Le promoteur Camille Estephan, qui se retrouve maintenant en meilleure position pour négocier un rendez-vous entre Mbilli et Canelo Alvarez chez les poids super-moyens, savait que le combat contre Gorgora était risqué.

«On veut donner un superbe spectacle et on veut défier nos boxeurs, avait-il admis, plus tôt cette semaine, à l’auteur de ces lignes. C’est aussi une manière de les développer. Il y a des fins à cette stratégie-là. On veut les amener en championnat du monde quand ils ont eu vraiment des leçons difficiles pour qu’ils gagnent et encore mieux, à la fin, pour qu’ils restent champion du monde.»

«C’est évident que c’est la fois où j’ai dû puiser le plus dans mes ressources depuis le début de ma carrière, a pour sa part conclu le volubile boxeur.
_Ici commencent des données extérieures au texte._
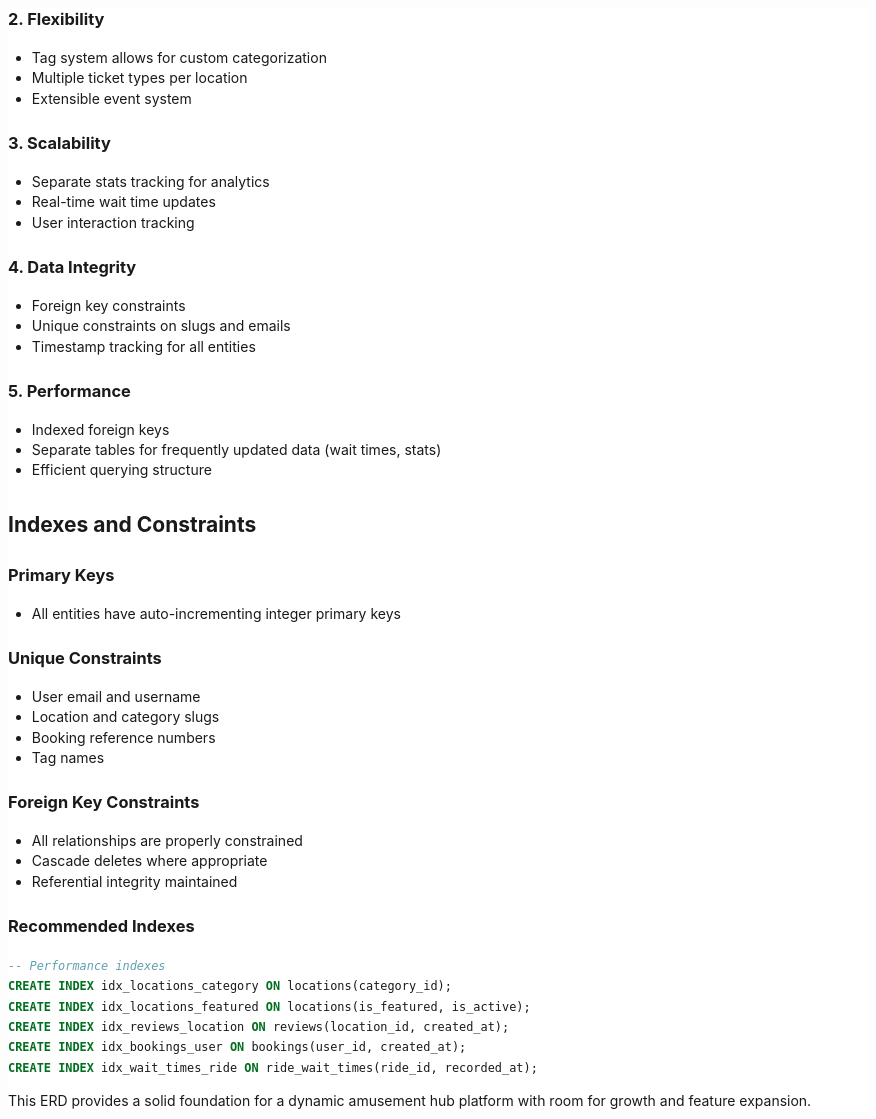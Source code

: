 ### 2. **Flexibility**
- Tag system allows for custom categorization
- Multiple ticket types per location
- Extensible event system

### 3. **Scalability**
- Separate stats tracking for analytics
- Real-time wait time updates
- User interaction tracking

### 4. **Data Integrity**
- Foreign key constraints
- Unique constraints on slugs and emails
- Timestamp tracking for all entities

### 5. **Performance**
- Indexed foreign keys
- Separate tables for frequently updated data (wait times, stats)
- Efficient querying structure

## Indexes and Constraints

### Primary Keys
- All entities have auto-incrementing integer primary keys

### Unique Constraints
- User email and username
- Location and category slugs
- Booking reference numbers
- Tag names

### Foreign Key Constraints
- All relationships are properly constrained
- Cascade deletes where appropriate
- Referential integrity maintained

### Recommended Indexes
```sql
-- Performance indexes
CREATE INDEX idx_locations_category ON locations(category_id);
CREATE INDEX idx_locations_featured ON locations(is_featured, is_active);
CREATE INDEX idx_reviews_location ON reviews(location_id, created_at);
CREATE INDEX idx_bookings_user ON bookings(user_id, created_at);
CREATE INDEX idx_wait_times_ride ON ride_wait_times(ride_id, recorded_at);
```

This ERD provides a solid foundation for a dynamic amusement hub platform with room for growth and feature expansion.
Mais ça fait partie de la boxe. Quand c’est dur, il faut aller chercher au plus profond de soi, il faut aller chercher la détermination. Je pense que c’est ce qui fait la différence entre un boxeur ordinaire et un champion. Moi, quand je dis que je veux être champion du monde, je l’ai prouvé aujourd’hui (jeudi): je vais être champion du monde.»
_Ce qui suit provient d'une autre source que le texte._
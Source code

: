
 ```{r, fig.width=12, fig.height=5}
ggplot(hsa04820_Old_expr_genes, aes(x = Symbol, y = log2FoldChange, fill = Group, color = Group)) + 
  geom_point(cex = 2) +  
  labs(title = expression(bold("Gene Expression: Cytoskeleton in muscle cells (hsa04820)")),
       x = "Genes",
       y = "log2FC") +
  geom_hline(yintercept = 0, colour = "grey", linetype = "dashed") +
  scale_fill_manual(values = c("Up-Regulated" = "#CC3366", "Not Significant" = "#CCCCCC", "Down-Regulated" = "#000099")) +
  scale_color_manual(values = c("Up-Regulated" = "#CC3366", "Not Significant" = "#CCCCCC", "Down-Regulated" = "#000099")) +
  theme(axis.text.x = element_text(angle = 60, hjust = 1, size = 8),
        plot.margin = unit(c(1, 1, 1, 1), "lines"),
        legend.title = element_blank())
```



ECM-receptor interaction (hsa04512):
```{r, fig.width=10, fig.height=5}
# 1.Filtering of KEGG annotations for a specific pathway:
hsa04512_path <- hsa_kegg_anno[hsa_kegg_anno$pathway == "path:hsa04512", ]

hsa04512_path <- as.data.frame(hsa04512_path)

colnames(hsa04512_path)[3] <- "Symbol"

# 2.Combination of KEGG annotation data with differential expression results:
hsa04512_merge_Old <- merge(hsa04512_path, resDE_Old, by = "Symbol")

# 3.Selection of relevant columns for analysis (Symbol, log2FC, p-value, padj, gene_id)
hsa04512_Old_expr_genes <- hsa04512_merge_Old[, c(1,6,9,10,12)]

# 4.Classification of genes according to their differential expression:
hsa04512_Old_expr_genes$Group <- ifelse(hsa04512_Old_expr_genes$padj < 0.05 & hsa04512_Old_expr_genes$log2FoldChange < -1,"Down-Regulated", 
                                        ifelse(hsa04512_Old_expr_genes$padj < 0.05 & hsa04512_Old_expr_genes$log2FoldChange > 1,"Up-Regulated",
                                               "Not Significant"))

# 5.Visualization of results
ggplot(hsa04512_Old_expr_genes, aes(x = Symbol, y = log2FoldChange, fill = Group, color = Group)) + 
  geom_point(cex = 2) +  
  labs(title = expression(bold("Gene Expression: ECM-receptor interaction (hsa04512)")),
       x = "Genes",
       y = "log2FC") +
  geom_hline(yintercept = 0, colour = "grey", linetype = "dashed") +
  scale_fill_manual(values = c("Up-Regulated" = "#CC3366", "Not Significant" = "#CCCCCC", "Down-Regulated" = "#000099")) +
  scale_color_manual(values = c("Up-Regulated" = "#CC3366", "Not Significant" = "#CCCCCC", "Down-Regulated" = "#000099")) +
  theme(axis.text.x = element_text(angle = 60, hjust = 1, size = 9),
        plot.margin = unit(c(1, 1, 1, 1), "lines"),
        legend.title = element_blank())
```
Avoir le courage de quitter la France

Avant même de démontrer son courage dans le ring du Casino de Montréal, jeudi soir, le boxeur Christian Mbilli a foncé autrement lorsqu’il a choisi de quitter la France pour venir au Canada afin de poursuivre sa carrière de boxeur.

«Je suis admiratif de toutes les sortes de courage, notait lui-même Mbilli, après sa victoire époustouflante face à Carlos Gongora, jeudi soir. Il y a ceux qui sont courageux dans la vie de tous les jours… Je suis passionné par le courage en général, que ce soit en politique ou encore ces sportifs qui n’ont pas des parcours faciles, mais qui se relèvent. Aujourd’hui, je pense que j’ai démontré que je suis assez courageux. Ce n’est pas pour rien que j’ai immigré ici au Canada et laissé ma famille derrière moi en France.»
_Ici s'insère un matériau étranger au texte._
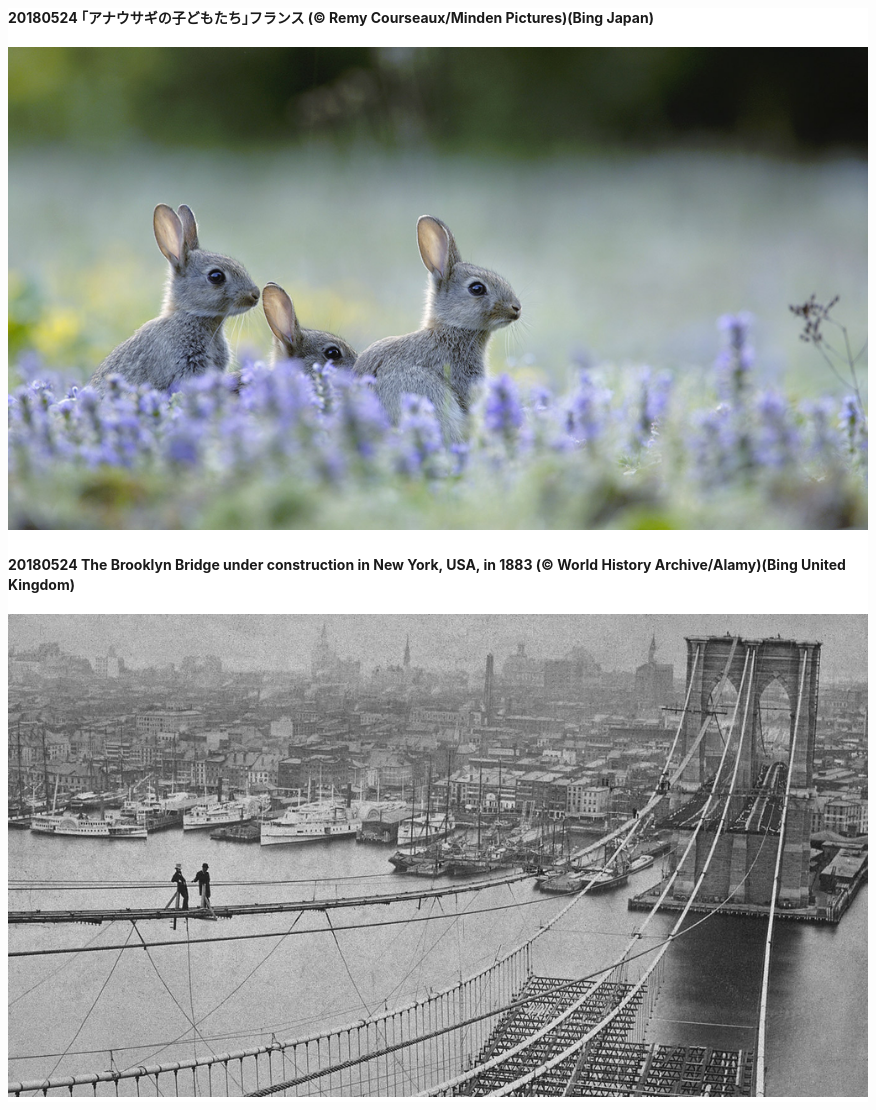 #### 20180524 ｢アナウサギの子どもたち｣フランス (© Remy Courseaux/Minden Pictures)(Bing Japan)

![](20180524_EuropeanRabbits2_1366x768.jpg)

#### 20180524 The Brooklyn Bridge under construction in New York, USA, in 1883 (© World History Archive/Alamy)(Bing United Kingdom)

![](20180524_BklynBrdge_1366x768.jpg)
«C’est un athlète olympique qui a décidé de s’exiler de la France pour sa carrière, vantait d’ailleurs le promoteur Camille Estephan, plus tôt cette semaine. Ç’aurait été plus facile et possiblement plus payant pour Christian à court terme de rester là-bas, avec les commanditaires locaux, mais il a pensé à long terme et ça paie maintenant pour lui.»

Au Canada, son entraîneur Marc Ramsay ne pourrait être plus heureux de miser sur Mbilli, déjà champion WBC Contiental des Amériques et WBA International.

«C’est le rêve de tout entraîneur de travailler avec quelqu’un comme Christian, a-t-il confié. En plus de son talent, toutes les décisions qu’il prend dans sa vie, c’est en lien avec sa carrière. Ses heures de sommeil, son alimentation, la prévention des blessures, même ses contacts à l’extérieur du ring, il n’y a rien qui est laissé au hasard. Évidemment, il a une vie sociale, ce n’est pas un moine non plus, mais quand c’est le temps de s’entraîner, il se concentre complètement à son entraînement.»